Mi piacerebbe condividere una riflessione sul lavoro con la disabilità.

Da anni mi occupo di disabilità sensoriale e mi sono sempre chiesta quale sia il limite tra l’effettiva disabilità della persona e la zona di comfort che si crea nella sua mente, impedendole di guardare oltre le sue reali capacità e potenzialità.

Forse è un limite molto sottile ma ho sempre avuto la sensazione di poter/dover chiedere il massimo ai bambini e agli adolescenti che stavo accompagnando nel loro percorso didattico, perché le loro risorse sono davvero preziose e la loro capacità di crescere e di sorprenderci spesso è frenata dalla paura di chiedere troppo e dal timore del fallimento.

Io penso che ognuno di noi dia il massimo di quello che gli è possibile e che le nostre fragilità e le nostre mancanze spesso ci permettono di sviluppare con creatività nuove strade da percorrere per il benessere.

Occorre approcciarsi all’altro con fiducia.
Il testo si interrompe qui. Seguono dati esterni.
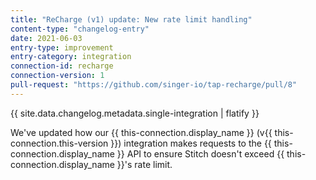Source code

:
 ```yaml
---
title: "ReCharge (v1) update: New rate limit handling"
content-type: "changelog-entry"
date: 2021-06-03
entry-type: improvement
entry-category: integration
connection-id: recharge
connection-version: 1
pull-request: "https://github.com/singer-io/tap-recharge/pull/8"
---
```

{{ site.data.changelog.metadata.single-integration | flatify }}

We've updated how our {{ this-connection.display_name }} (v{{ this-connection.this-version }}) integration makes requests to the {{ this-connection.display_name }} API to ensure Stitch doesn't exceed {{ this-connection.display_name }}'s rate limit.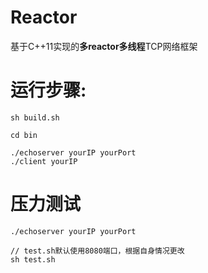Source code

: # Reactor
基于C++11实现的**多reactor多线程**TCP网络框架

# 运行步骤:
```
sh build.sh

cd bin

./echoserver yourIP yourPort
./client yourIP
```

# 压力测试
```
./echoserver yourIP yourPort

// test.sh默认使用8080端口，根据自身情况更改
sh test.sh
```
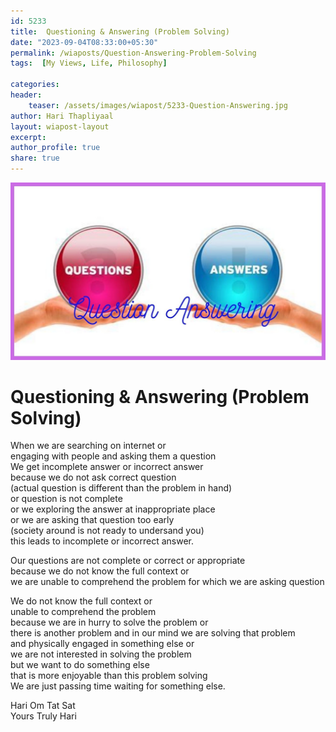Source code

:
 ```yaml
---        
id: 5233 
title:  Questioning & Answering (Problem Solving)         
date: "2023-09-04T08:33:00+05:30"        
permalink: /wiaposts/Question-Answering-Problem-Solving      
tags:  [My Views, Life, Philosophy]         
        
categories:        
header:        
    teaser: /assets/images/wiapost/5233-Question-Answering.jpg        
author: Hari Thapliyaal        
layout: wiapost-layout
excerpt:        
author_profile: true        
share: true        
---        
```

        
![Question Answering](/assets/images/wiapost/5233-Question-Answering.jpg)             
    
# Questioning & Answering (Problem Solving)    
    
When we are searching on internet or   
engaging with people and asking them a question  
We get incomplete answer or incorrect answer    
because we do not ask correct question    
(actual question is different than the problem in hand)    
or question is not complete   
or we exploring the answer at inappropriate place   
or we are asking that question too early   
(society around is not ready to undersand you)   
this leads to incomplete or incorrect answer.

Our questions are not complete or correct or appropriate    
because we do not know the full context or    
we are unable to comprehend the problem for which we are asking question   

We do not know the full context or    
unable to comprehend the problem    
because we are in hurry to solve the problem or    
there is another problem and in our mind we are solving that problem    
and physically engaged in something else or    
we are not interested in solving the problem    
but we want to do something else    
that is more enjoyable than this problem solving   
We are just passing time waiting for something else.   

Hari Om Tat Sat   
Yours Truly Hari



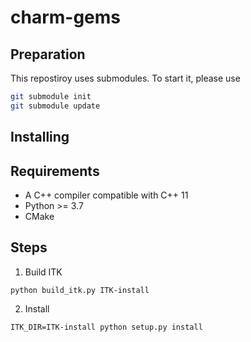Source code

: # charm-gems

## Preparation
This repostiroy uses submodules. To start it, please use

```bash
git submodule init
git submodule update
```

## Installing

## Requirements
* A C++ compiler compatible with C++ 11
* Python >= 3.7
* CMake

## Steps
1. Build ITK
```
python build_itk.py ITK-install
```

2. Install
```
ITK_DIR=ITK-install python setup.py install
```
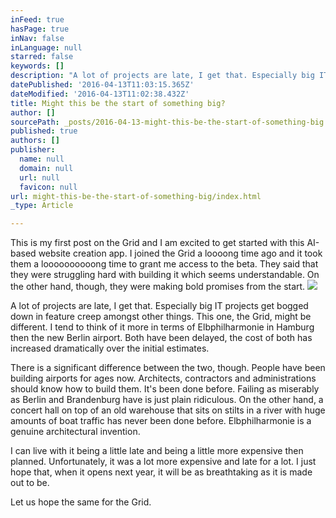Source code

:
 ```yaml
---
inFeed: true
hasPage: true
inNav: false
inLanguage: null
starred: false
keywords: []
description: "A lot of projects are late, I get that. Especially big IT projects get bogged down in feature creep amongst other things. This one, the Grid, might be different. I tend to think of it more in terms of Elbphilharmonie in Hamburg then the new Berlin airport. Both have been delayed, the cost of both has increased dramatically over the initial estimates.\_"
datePublished: '2016-04-13T11:03:15.365Z'
dateModified: '2016-04-13T11:02:38.432Z'
title: Might this be the start of something big?
author: []
sourcePath: _posts/2016-04-13-might-this-be-the-start-of-something-big.md
published: true
authors: []
publisher:
  name: null
  domain: null
  url: null
  favicon: null
url: might-this-be-the-start-of-something-big/index.html
_type: Article

---
```

This is my first post on the Grid and I am excited to get started with this AI-based website creation app. I joined the Grid a loooong time ago and it took them a loooooooooong time to grant me access to the beta. They said that they were struggling hard with building it which seems understandable. On the other hand, though, they were making bold promises from the start.
![](https://the-grid-user-content.s3-us-west-2.amazonaws.com/4f9dd54c-7757-4766-b44f-65185d638fc7.jpg)

A lot of projects are late, I get that. Especially big IT projects get bogged down in feature creep amongst other things. This one, the Grid, might be different. I tend to think of it more in terms of Elbphilharmonie in Hamburg then the new Berlin airport. Both have been delayed, the cost of both has increased dramatically over the initial estimates. 

There is a significant difference between the two, though. People have been building airports for ages now. Architects, contractors and administrations should know how to build them. It's been done before. Failing as miserably as Berlin and Brandenburg have is just plain ridiculous. On the other hand, a concert hall on top of an old warehouse that sits on stilts in a river with huge amounts of boat traffic has never been done before. Elbphilharmonie is a genuine architectural invention.

I can live with it being a little late and being a little more expensive then planned. Unfortunately, it was a lot more expensive and late for a lot. I just hope that, when it opens next year, it will be as breathtaking as it is made out to be. 

Let us hope the same for the Grid.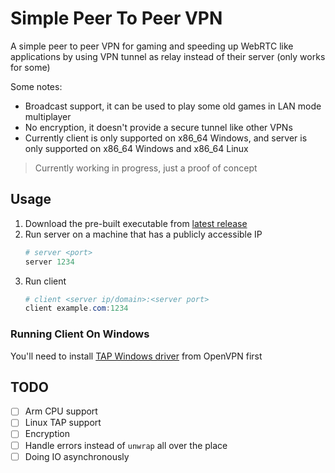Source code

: # Simple Peer To Peer VPN

A simple peer to peer VPN for gaming and speeding up WebRTC like applications by using VPN tunnel as relay instead of their server (only works for some)

Some notes:

- Broadcast support, it can be used to play some old games in LAN mode multiplayer
- No encryption, it doesn't provide a secure tunnel like other VPNs
- Currently client is only supported on x86_64 Windows, and server is only supported on x86_64 Windows and x86_64 Linux

> Currently working in progress, just a proof of concept

## Usage

1. Download the pre-built executable from [latest release](https://github.com/Legend-Master/simple-p2p-vpn/releases/latest)
2. Run server on a machine that has a publicly accessible IP
   ```powershell
   # server <port>
   server 1234
   ```
3. Run client
   ```powershell
   # client <server ip/domain>:<server port>
   client example.com:1234
   ```

### Running Client On Windows

You'll need to install [TAP Windows driver](https://build.openvpn.net/downloads/releases/latest.bak/tap-windows-latest-stable.exe) from OpenVPN first

## TODO

- [ ] Arm CPU support
- [ ] Linux TAP support
- [ ] Encryption
- [ ] Handle errors instead of `unwrap` all over the place
- [ ] Doing IO asynchronously
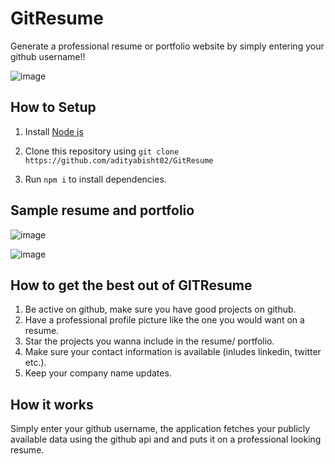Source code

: # GitResume
Generate a professional resume or portfolio website by simply entering your github username!! 

![image](https://user-images.githubusercontent.com/89146189/229334271-903054d7-6141-40eb-868c-aa665a8c77f9.png)


## How to Setup
1) Install [Node js](https://nodejs.org/en/download/)

2) Clone this repository using ```git clone https://github.com/adityabisht02/GitResume```

3) Run ```npm i``` to install dependencies.


## Sample resume and portfolio

![image](https://user-images.githubusercontent.com/89146189/229335867-3349bf95-d80c-4888-b867-4cd27b9f6503.png)

![image](https://user-images.githubusercontent.com/89146189/229335980-9b7ba176-ef9d-4bc2-8eb5-206c03327c44.png)



## How to get the best out of GITResume
1. Be active on github, make sure you have good projects on github.
2. Have a professional profile picture like the one you would want on a resume.
3. Star the projects you wanna include in the resume/ portfolio.
4. Make sure your contact information is available (inludes linkedin, twitter etc.).
5. Keep your company name updates.


## How it works
Simply enter your github username, the application fetches your publicly available data using the github api and and puts it on a professional looking resume.



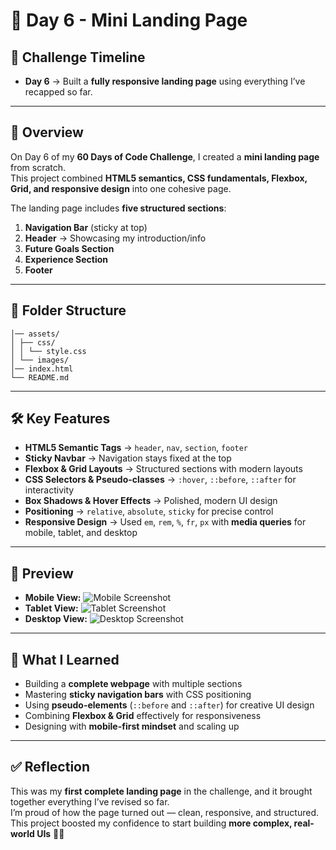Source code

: # 🚀 Day 6 - Mini Landing Page

## 📅 Challenge Timeline
- **Day 6** → Built a **fully responsive landing page** using everything I’ve recapped so far.

---

## 📌 Overview
On Day 6 of my **60 Days of Code Challenge**, I created a **mini landing page** from scratch.  
This project combined **HTML5 semantics, CSS fundamentals, Flexbox, Grid, and responsive design** into one cohesive page.  

The landing page includes **five structured sections**:
1. **Navigation Bar** (sticky at top)  
2. **Header** → Showcasing my introduction/info  
3. **Future Goals Section**  
4. **Experience Section**  
5. **Footer**  

---

## 📂 Folder Structure
```
│── assets/
│ ├── css/
│ │ └── style.css
│ └── images/
│── index.html
└── README.md
```

---

## 🛠️ Key Features
- **HTML5 Semantic Tags** → `header`, `nav`, `section`, `footer`  
- **Sticky Navbar** → Navigation stays fixed at the top  
- **Flexbox & Grid Layouts** → Structured sections with modern layouts  
- **CSS Selectors & Pseudo-classes** → `:hover`, `::before`, `::after` for interactivity  
- **Box Shadows & Hover Effects** → Polished, modern UI design  
- **Positioning** → `relative`, `absolute`, `sticky` for precise control  
- **Responsive Design** → Used `em`, `rem`, `%`, `fr`, `px` with **media queries** for mobile, tablet, and desktop  

---

## 📸 Preview

- **Mobile View:** ![Mobile Screenshot](./assets/images/mobo_responsive.png)  
- **Tablet View:** ![Tablet Screenshot](./assets/images/tablet_responsive.png)  
- **Desktop View:** ![Desktop Screenshot](./assets/images/desktop_responsive.png)  

---

## 🎯 What I Learned
- Building a **complete webpage** with multiple sections  
- Mastering **sticky navigation bars** with CSS positioning  
- Using **pseudo-elements** (`::before` and `::after`) for creative UI design  
- Combining **Flexbox & Grid** effectively for responsiveness  
- Designing with **mobile-first mindset** and scaling up  

---

## ✅ Reflection
This was my **first complete landing page** in the challenge, and it brought together everything I’ve revised so far.  
I’m proud of how the page turned out — clean, responsive, and structured.  
This project boosted my confidence to start building **more complex, real-world UIs** 🌟🔥
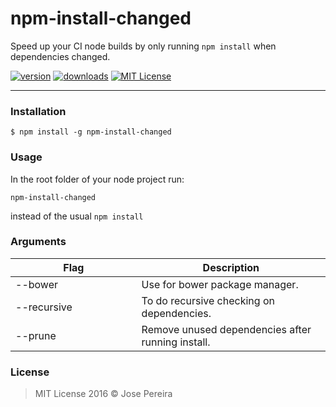 # npm-install-changed

Speed up your CI node builds by only running `npm install` when dependencies changed.

[![version](https://img.shields.io/npm/v/npm-install-changed.svg)](http://npm.im/npm-install-changed)
[![downloads](https://img.shields.io/npm/dm/npm-install-changed.svg)](http://npm-stat.com/charts.html?package=npm-install-changed)
[![MIT License](https://img.shields.io/npm/l/npm-install-changed.svg)](http://opensource.org/licenses/MIT)

- - -

### Installation

```shell
$ npm install -g npm-install-changed
```

### Usage

In the root folder of your node project run:

```
npm-install-changed
```

instead of the usual `npm install`

### Arguments

<table>
  <thead>
    <tr>
      <th width="40%">Flag</th>
      <th>Description</th>
    </tr>
  </thead>
  <tbody>
    <tr>
      <td>--bower</td>
      <td>Use for bower package manager.</td>
    </tr>
    <tr>
      <td>--recursive</td>
      <td>To do recursive checking on dependencies.</td>
    </tr>
    <tr>
      <td>--prune</td>
      <td>Remove unused dependencies after running install.</td>
    </tr>
  </tbody>
</table>

### License

> MIT License 2016 © Jose Pereira
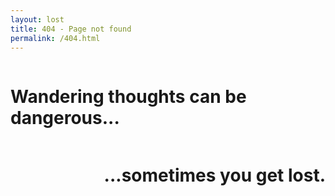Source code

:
 ```yaml
---
layout: lost
title: 404 - Page not found
permalink: /404.html
---
```


<h1 style="float: left;"> Wandering thoughts can be dangerous... </h1>
<br>
<h1 style="float: right;"> ...sometimes you get lost. </h1>
<br><br><br><br><br><br><br><br>
<h2><a href="{{ site.url }}"><i class="fa fa-home" aria-hidden="true"></i></a></h2>

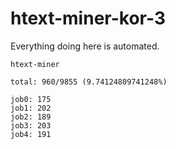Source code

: # htext-miner-kor-3

Everything doing here is automated.

```
htext-miner

total: 960/9855 (9.74124809741248%)

job0: 175
job1: 202
job2: 189
job3: 203
job4: 191
```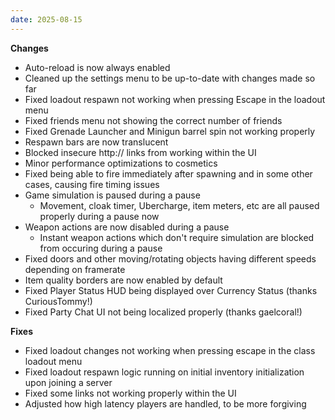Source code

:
 ```yaml
---
date: 2025-08-15
---
```


**Changes**

* Auto-reload is now always enabled
* Cleaned up the settings menu to be up-to-date with changes made so far
* Fixed loadout respawn not working when pressing Escape in the loadout menu
* Fixed friends menu not showing the correct number of friends
* Fixed Grenade Launcher and Minigun barrel spin not working properly
* Respawn bars are now translucent
* Blocked insecure http:// links from working within the UI
* Minor performance optimizations to cosmetics
* Fixed being able to fire immediately after spawning and in some other cases, causing fire timing issues
* Game simulation is paused during a pause
  * Movement, cloak timer, Ubercharge, item meters, etc are all paused properly during a pause now
* Weapon actions are now disabled during a pause
  * Instant weapon actions which don't require simulation are blocked from occuring during a pause
* Fixed doors and other moving/rotating objects having different speeds depending on framerate
* Item quality borders are now enabled by default
* Fixed Player Status HUD being displayed over Currency Status (thanks CuriousTommy!)
* Fixed Party Chat UI not being localized properly (thanks gaelcoral!)

**Fixes**

* Fixed loadout changes not working when pressing escape in the class loadout menu
* Fixed loadout respawn logic running on initial inventory initialization upon joining a server
* Fixed some links not working properly within the UI
* Adjusted how high latency players are handled, to be more forgiving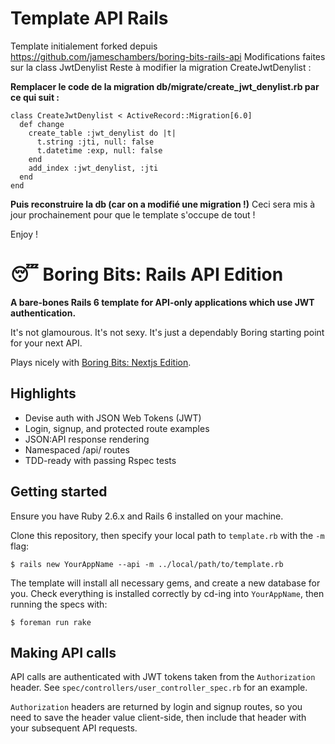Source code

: # Template API Rails
Template initialement forked depuis https://github.com/jameschambers/boring-bits-rails-api
Modifications faites sur la class JwtDenylist
Reste à modifier la migration CreateJwtDenylist :

**Remplacer le code de la migration db/migrate/create_jwt_denylist.rb par ce qui suit :**

```
class CreateJwtDenylist < ActiveRecord::Migration[6.0]
  def change
    create_table :jwt_denylist do |t|
      t.string :jti, null: false
      t.datetime :exp, null: false
    end
    add_index :jwt_denylist, :jti
  end
end
```
**Puis reconstruire la db (car on a modifié une migration !)**
Ceci sera mis à jour prochainement pour que le template s'occupe de tout !

Enjoy !


# 😴 Boring Bits: Rails API Edition

**A bare-bones Rails 6 template for API-only applications which use JWT authentication.** 

It's not glamourous. It's not sexy. It's just a dependably Boring starting point for your next API.

Plays nicely with [Boring Bits: Nextjs Edition](https://github.com/jameschambers/boring-bits-nextjs).

## Highlights

- Devise auth with JSON Web Tokens (JWT)
- Login, signup, and protected route examples
- JSON:API response rendering
- Namespaced /api/ routes
- TDD-ready with passing Rspec tests

## Getting started

Ensure you have Ruby 2.6.x and Rails 6 installed on your machine.

Clone this repository, then specify your local path to `template.rb` with the `-m` flag: 

``` 
$ rails new YourAppName --api -m ../local/path/to/template.rb
```

The template will install all necessary gems, and create a new database for you. Check everything is installed correctly by cd-ing into `YourAppName`, then running the specs with: 

```
$ foreman run rake
```

## Making API calls

API calls are authenticated with JWT tokens taken from the `Authorization` header. See `spec/controllers/user_controller_spec.rb` for an example. 

`Authorization` headers are returned by login and signup routes, so you need to save the header value client-side, then include that header with your subsequent API requests. 

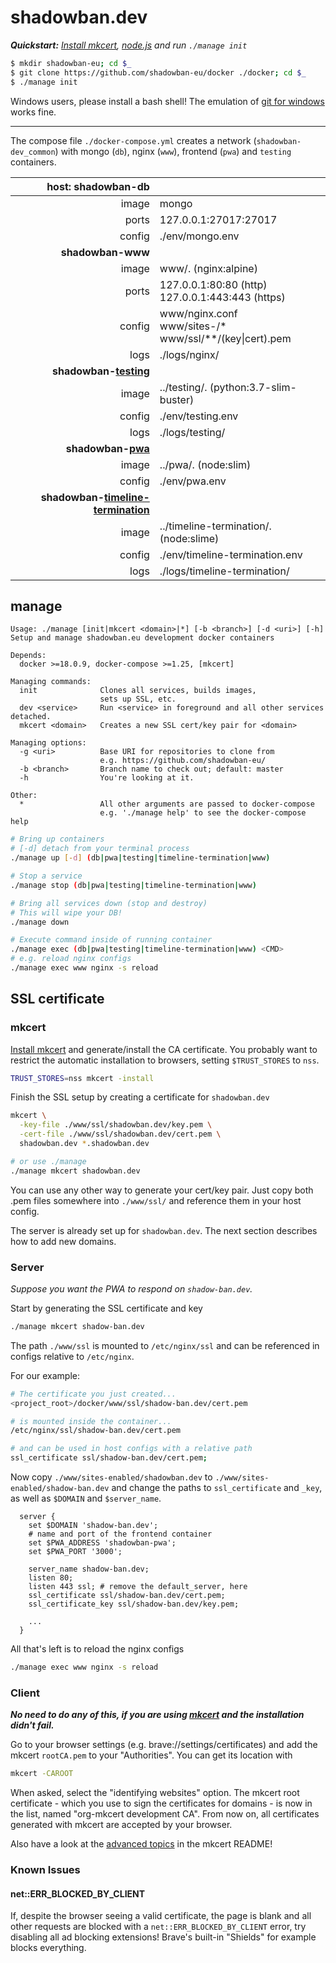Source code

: # shadowban.dev

***Quickstart:***
*[Install mkcert](https://github.com/FiloSottile/mkcert#installation), [node.js](https://nodejs.org/en/download/) and run `./manage init`*

```bash
$ mkdir shadowban-eu; cd $_
$ git clone https://github.com/shadowban-eu/docker ./docker; cd $_
$ ./manage init
```

Windows users, please install a bash shell! The emulation of [git for windows](https://gitforwindows.org/) works fine.

---
The compose file `./docker-compose.yml` creates a
network (`shadowban-dev_common`) with mongo (`db`),
nginx (`www`), frontend (`pwa`) and `testing` containers.

| host: shadowban-db | |
|-:|-|
| image | mongo |
| ports | 127.0.0.1:27017:27017 |
| config | ./env/mongo.env |
| **shadowban-www** |  |
| image | www/. (nginx:alpine) |
| ports | 127.0.0.1:80:80 (http)<br>127.0.0.1:443:443 (https) |
| config | www/nginx.conf<br>www/sites-/\*<br>www/ssl/\*\*/(key\|cert).pem |
| logs | ./logs/nginx/ |
| **shadowban-[testing](https://github.com/shadowban-eu/testing)** |  |
| image | ../testing/. (python:3.7-slim-buster) |
| config | ./env/testing.env |
| logs | ./logs/testing/ |
| **shadowban-[pwa](https://github.com/shadowban-eu/pwa)** |  |
| image | ../pwa/. (node:slim) |
| config | ./env/pwa.env |
| **shadowban-[timeline-termination](https://github.com/shadowban-eu/timeline-termination)**| |
| image | ../timeline-termination/. (node:slime) |
| config | ./env/timeline-termination.env |
| logs | ./logs/timeline-termination/ |

## manage
```
Usage: ./manage [init|mkcert <domain>|*] [-b <branch>] [-d <uri>] [-h]
Setup and manage shadowban.eu development docker containers

Depends:
  docker >=18.0.9, docker-compose >=1.25, [mkcert]

Managing commands:
  init              Clones all services, builds images,
                    sets up SSL, etc.
  dev <service>     Run <service> in foreground and all other services detached.
  mkcert <domain>   Creates a new SSL cert/key pair for <domain>

Managing options:
  -g <uri>          Base URI for repositories to clone from
                    e.g. https://github.com/shadowban-eu/
  -b <branch>       Branch name to check out; default: master
  -h                You're looking at it.

Other:
  *                 All other arguments are passed to docker-compose
                    e.g. './manage help' to see the docker-compose help
```

```bash
# Bring up containers
# [-d] detach from your terminal process
./manage up [-d] (db|pwa|testing|timeline-termination|www)

# Stop a service
./manage stop (db|pwa|testing|timeline-termination|www)

# Bring all services down (stop and destroy)
# This will wipe your DB!
./manage down

# Execute command inside of running container
./manage exec (db|pwa|testing|timeline-termination|www) <CMD>
# e.g. reload nginx configs
./manage exec www nginx -s reload
```

## SSL certificate

### mkcert
[Install mkcert](https://github.com/FiloSottile/mkcert#installation) and generate/install the CA certificate.
You probably want to restrict the automatic installation to browsers, setting `$TRUST_STORES` to `nss`.

```bash
TRUST_STORES=nss mkcert -install
```

Finish the SSL setup by creating a certificate for `shadowban.dev`

```bash
mkcert \
  -key-file ./www/ssl/shadowban.dev/key.pem \
  -cert-file ./www/ssl/shadowban.dev/cert.pem \
  shadowban.dev *.shadowban.dev

# or use ./manage
./manage mkcert shadowban.dev
```

You can use any other way to generate your cert/key pair. Just copy both .pem
files somewhere into `./www/ssl/` and reference them in your host config.

The server is already set up for `shadowban.dev`. The next section describes how
to add new domains.

### Server

*Suppose you want the PWA to respond on `shadow-ban.dev`.*

Start by generating the SSL certificate and key

```bash
./manage mkcert shadow-ban.dev
```

The path `./www/ssl` is mounted to `/etc/nginx/ssl` and
can be referenced in configs relative to `/etc/nginx`.

For our example:

```bash
# The certificate you just created...
<project_root>/docker/www/ssl/shadow-ban.dev/cert.pem

# is mounted inside the container...
/etc/nginx/ssl/shadow-ban.dev/cert.pem

# and can be used in host configs with a relative path
ssl_certificate ssl/shadow-ban.dev/cert.pem;
```

Now copy `./www/sites-enabled/shadowban.dev` to `./www/sites-enabled/shadow-ban.dev`
and change the paths to `ssl_certificate` and `_key`, as well as `$DOMAIN` and `$server_name`.

```nginx
  server {
    set $DOMAIN 'shadow-ban.dev';
    # name and port of the frontend container
    set $PWA_ADDRESS 'shadowban-pwa';
    set $PWA_PORT '3000';

    server_name shadow-ban.dev;
    listen 80;
    listen 443 ssl; # remove the default_server, here
    ssl_certificate ssl/shadow-ban.dev/cert.pem;
    ssl_certificate_key ssl/shadow-ban.dev/key.pem;

    ...
  }
```

All that's left is to reload the nginx configs

```bash
./manage exec www nginx -s reload
```

### Client

***No need to do any of this, if you are using [mkcert](#mkcert) and the installation didn't fail.***

Go to your browser settings (e.g. brave://settings/certificates) and add the mkcert `rootCA.pem`
to your "Authorities". You can get its location with

```bash
mkcert -CAROOT
```

When asked, select the "identifying websites" option. The mkcert root certificate - which you
use to sign the certificates for domains - is now in the list, named "org-mkcert development CA".
From now on, all certificates generated with mkcert are accepted by your browser.

Also have a look at the [advanced topics](https://github.com/FiloSottile/mkcert#advanced-topics) in the mkcert README!

### Known Issues

#### net::ERR_BLOCKED_BY_CLIENT
If, despite the browser seeing a valid certificate, the page is blank and all other requests are blocked with a `net::ERR_BLOCKED_BY_CLIENT` error, try disabling all ad blocking extensions! Brave's built-in "Shields" for example blocks everything.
Tutti coloro che hanno delle disabilità visive, uditive, motorie e/o cognitive possono insegnarci che non esiste limite al desiderio: il desiderio di imparare, di crescere, di condividere e di essere indipendenti.

Non bisognerebbe chiedere di meno a chi è portatore di una qualche fragilità o limite, ma bisognerebbe offrirgli l’opportunità di dare il suo “massimo”, trovando le giuste strade e le giuste soluzioni ai problemi e ai compiti che la vita ci pone davanti.

Io credo che chiunque abbia un limite – e tutti noi ne abbiamo qualcuno – possa trovare il modo di volare.

Le orecchie di Dumbo, suo grosso problema fisico, lo hanno reso la stella del circo, di certo non per la sua diversità dagli altri elefanti, ma perché questo splendido personaggio è riuscito a trasformare il suo impedimento e la sua vergogna più grande in magia e spettacolo! E questo è stato possibile perché qualcuno ha creduto in lui e ha avuto fiducia nella sua impresa.

Io penso che il mio lavoro da educatrice abbia insegnato molto al mio lavoro da psicologa, mi ha insegnato soprattutto ad avere molta fiducia nelle risorse di chiunque io abbia la responsabilità di supporto e/o di cura.

Tutti possiamo volare: la fiducia e l’incoraggiamento di chi crede in noi sono le nostre ali mentre ciò che ci impedisce di spiccare il volo è la commiserazione, spesso celata dietro un’eccessiva protezione.

Tutti abbiamo il diritto di “fare fatica”, nessuno può toglierci l’opportunità di vivere la nostra vita, viverla senza uniformarci agli standard che stabiliscono cosa è normale e cosa non lo è, ma nel modo che ogni giorno cerchiamo di costruire, secondo il nostro desiderio e la ricerca costante della “nostra” felicità.